Resumo dos principais argumentos da primeira corrente divulgados no Informativo 748
· Os motivos do homicídio têm caráter eminentemente subjetivo e, dessa forma, não se comunicam necessariamente entre os coautores.
· Especificamente sobre a qualificadora da paga, essa circunstância se aplica somente aos executores diretos do homicídio, porque são eles que, propriamente, cometem o crime “mediante paga ou promessa de recompensa”. Como consequência, o mandante do delito não incorre na referida qualificadora, já que sua contribuição para o cometimento do homicídio em concurso de pessoas, na forma de autoria mediata, é a própria contratação e pagamento do assassinato.
· Os motivos do mandante - pelo menos em tese - podem até ser nobres ou mesmo se enquadrar no privilégio do § 1º do art. 121, já que o autor intelectual não age motivado pela recompensa; somente o executor direto é quem, recebendo o pagamento ou a promessa, a tem como um dos motivos determinantes de sua conduta. Há, assim, uma diferenciação relevante entre as condutas de mandante e executor: para o primeiro, a paga é a própria conduta que permite seu enquadramento no tipo penal enquanto coautor, na modalidade de autoria mediata; para o segundo, a paga é, efetivamente, o motivo (ou um dos motivos) pelo qual aderiu ao concurso de agentes e executou a ação nuclear típica.

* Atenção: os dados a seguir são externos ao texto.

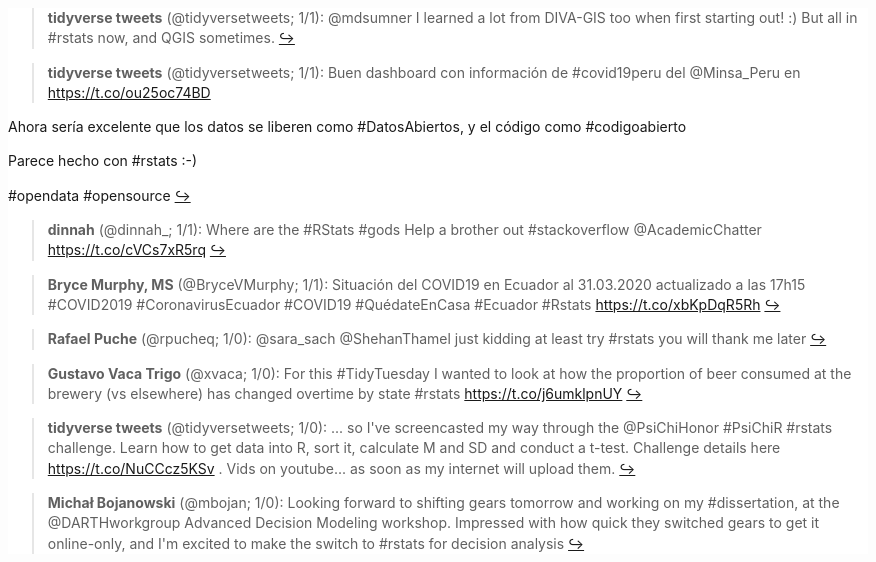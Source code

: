 


> **tidyverse tweets** (@tidyversetweets; 1/1): @mdsumner I learned a lot from DIVA-GIS too when first starting out! :) But all in #rstats now, and QGIS sometimes.  [&#8618;](https://twitter.com/dataandme/status/1245149142310998017)




> **tidyverse tweets** (@tidyversetweets; 1/1): Buen dashboard con información de #covid19peru del @Minsa_Peru en https://t.co/ou25oc74BD
>
Ahora sería excelente que los datos se liberen como #DatosAbiertos, y el código como #codigoabierto
>
Parece hecho con #rstats :-) 
>
#opendata #opensource  [&#8618;](https://twitter.com/dataandme/status/1245148525786271750)




> **dinnah** (@dinnah_; 1/1): Where are the #RStats #gods
Help a brother out
#stackoverflow 
@AcademicChatter https://t.co/cVCs7xR5rq  [&#8618;](https://twitter.com/dataandme/status/1245122832415088640)




> **Bryce Murphy, MS** (@BryceVMurphy; 1/1): Situación del COVID19 en Ecuador al 31.03.2020 actualizado a las 17h15
#COVID2019 #CoronavirusEcuador
#COVID19 #QuédateEnCasa #Ecuador #Rstats https://t.co/xbKpDqR5Rh  [&#8618;](https://twitter.com/dataandme/status/1245112104308408322)




> **Rafael Puche** (@rpucheq; 1/0): @sara_sach @ShehanThamel just kidding at least try  #rstats  you will thank me later  [&#8618;](https://twitter.com/dataandme/status/1245163032189087744)




> **Gustavo Vaca Trigo** (@xvaca; 1/0): For this #TidyTuesday I wanted to look at how the proportion of beer consumed at the brewery (vs elsewhere) has changed overtime by state #rstats https://t.co/j6umklpnUY  [&#8618;](https://twitter.com/dataandme/status/1245151370526830592)




> **tidyverse tweets** (@tidyversetweets; 1/0): ... so I've screencasted my way through the @PsiChiHonor #PsiChiR #rstats challenge. Learn how to get data into R, sort it, calculate M and SD and conduct a t-test. Challenge details here https://t.co/NuCCcz5KSv . Vids on youtube... as soon as my internet will upload them.  [&#8618;](https://twitter.com/dataandme/status/1245143185828900865)




> **Michał Bojanowski** (@mbojan; 1/0): Looking forward to shifting gears tomorrow and working on my #dissertation, at the @DARTHworkgroup Advanced Decision Modeling workshop. Impressed with how quick they switched gears to get it online-only, and I'm excited to make the switch to #rstats for decision analysis  [&#8618;](https://twitter.com/dataandme/status/1245125049830592522)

· Como se sabe, a qualificadora prevista no inciso I do art. 121, § 2º, do CP, diz respeito à motivação do agente, tendo a lei utilizado, ali, a técnica da interpretação analógica. Vale dizer: o homicídio é qualificado sempre que seu motivo for torpe, o que acontece exemplificativamente nas situações em que o crime é praticado mediante paga ou promessa de recompensa, ou por motivos assemelhados a estes.
· Como a paga não é o motivo da conduta do mandante, mas sim o meio de sua exteriorização, referida qualificadora não se aplica a ele.

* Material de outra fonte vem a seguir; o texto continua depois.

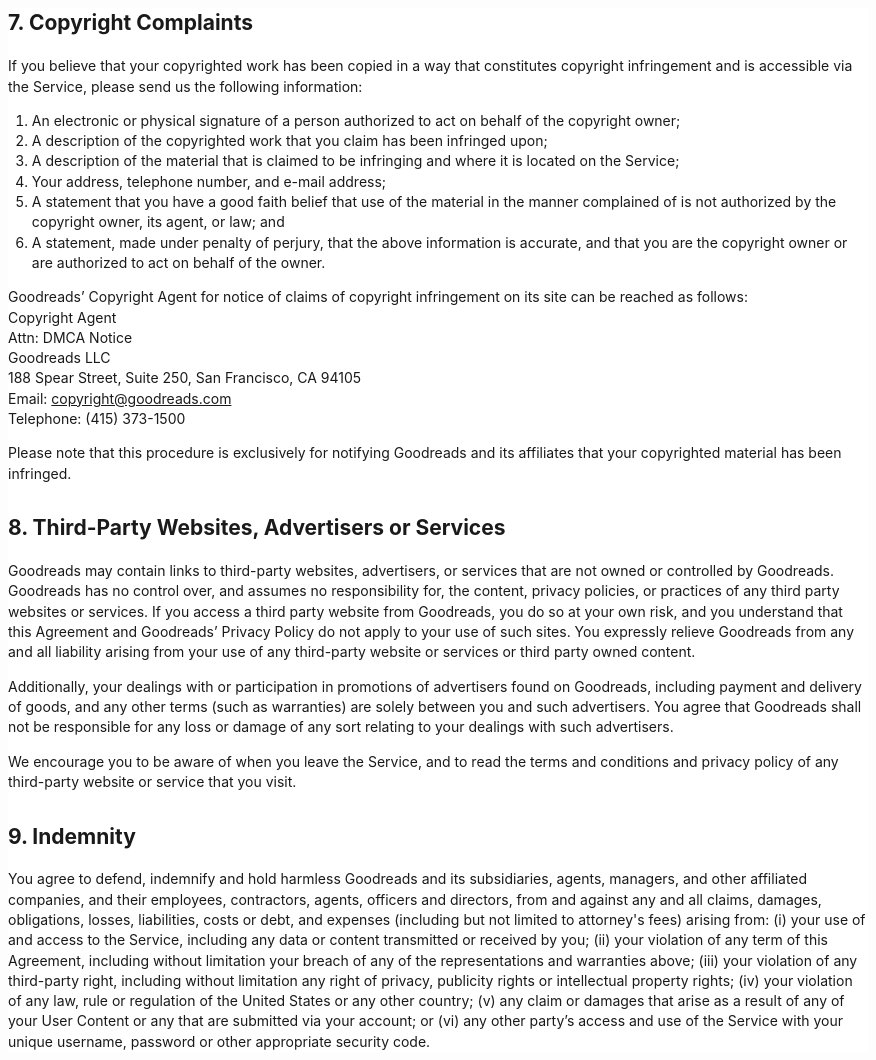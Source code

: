 7\. Copyright Complaints
------------------------

If you believe that your copyrighted work has been copied in a way that constitutes copyright infringement and is accessible via the Service, please send us the following information:

1.  An electronic or physical signature of a person authorized to act on behalf of the copyright owner;
2.  A description of the copyrighted work that you claim has been infringed upon;
3.  A description of the material that is claimed to be infringing and where it is located on the Service;
4.  Your address, telephone number, and e-mail address;
5.  A statement that you have a good faith belief that use of the material in the manner complained of is not authorized by the copyright owner, its agent, or law; and
6.  A statement, made under penalty of perjury, that the above information is accurate, and that you are the copyright owner or are authorized to act on behalf of the owner.

Goodreads’ Copyright Agent for notice of claims of copyright infringement on its site can be reached as follows:  
Copyright Agent  
Attn: DMCA Notice  
Goodreads LLC  
188 Spear Street, Suite 250, San Francisco, CA 94105  
Email: copyright@goodreads.com  
Telephone: (415) 373-1500  

Please note that this procedure is exclusively for notifying Goodreads and its affiliates that your copyrighted material has been infringed.

8\. Third-Party Websites, Advertisers or Services
-------------------------------------------------

Goodreads may contain links to third-party websites, advertisers, or services that are not owned or controlled by Goodreads. Goodreads has no control over, and assumes no responsibility for, the content, privacy policies, or practices of any third party websites or services. If you access a third party website from Goodreads, you do so at your own risk, and you understand that this Agreement and Goodreads’ Privacy Policy do not apply to your use of such sites. You expressly relieve Goodreads from any and all liability arising from your use of any third-party website or services or third party owned content.

Additionally, your dealings with or participation in promotions of advertisers found on Goodreads, including payment and delivery of goods, and any other terms (such as warranties) are solely between you and such advertisers. You agree that Goodreads shall not be responsible for any loss or damage of any sort relating to your dealings with such advertisers.

We encourage you to be aware of when you leave the Service, and to read the terms and conditions and privacy policy of any third-party website or service that you visit.

9\. Indemnity
-------------

You agree to defend, indemnify and hold harmless Goodreads and its subsidiaries, agents, managers, and other affiliated companies, and their employees, contractors, agents, officers and directors, from and against any and all claims, damages, obligations, losses, liabilities, costs or debt, and expenses (including but not limited to attorney's fees) arising from: (i) your use of and access to the Service, including any data or content transmitted or received by you; (ii) your violation of any term of this Agreement, including without limitation your breach of any of the representations and warranties above; (iii) your violation of any third-party right, including without limitation any right of privacy, publicity rights or intellectual property rights; (iv) your violation of any law, rule or regulation of the United States or any other country; (v) any claim or damages that arise as a result of any of your User Content or any that are submitted via your account; or (vi) any other party’s access and use of the Service with your unique username, password or other appropriate security code.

· O direito penal é regido pelo princípio da legalidade, de modo que considerações sobre justiça e equidade, ponderáveis que sejam, não autorizam o julgador a suplantar eventuais deficiências do tipo penal.
Assim, a imputação da qualificadora ao mandante exigirá demonstração específica de que sua motivação pessoal era torpe, desprezível ou repugnante.
Logo, não bastará a mera participação no homicídio mercenário para configurar automaticamente a incidência da qualificadora.
No fundo, esta abordagem fortalece sobremaneira o princípio da individualização da responsabilidade penal, evitando automatismos condenatórios que poderiam resultar em desproporcionalidade punitiva.
Referências
CAVALCANTE, Márcio André Lopes. A qualificadora da ‘paga ou promessa de recompensa’, prevista no inciso I do § 2º do art. 121 do CP, também se comunica ao MANDANTE do crime?. Buscador Dizer o Direito, Manaus. Disponível em: <https://buscadordizerodireito.com.br/jurisprudencia/10953/a-qualificadora-da-paga-ou-promessa-de-recompensa-prevista-no-inciso-i-do-2o-do-art-121-do-cp-tambem-se-comunica-ao-mandante-do-crime. Acesso em: 05/09/2025 – 06:07>.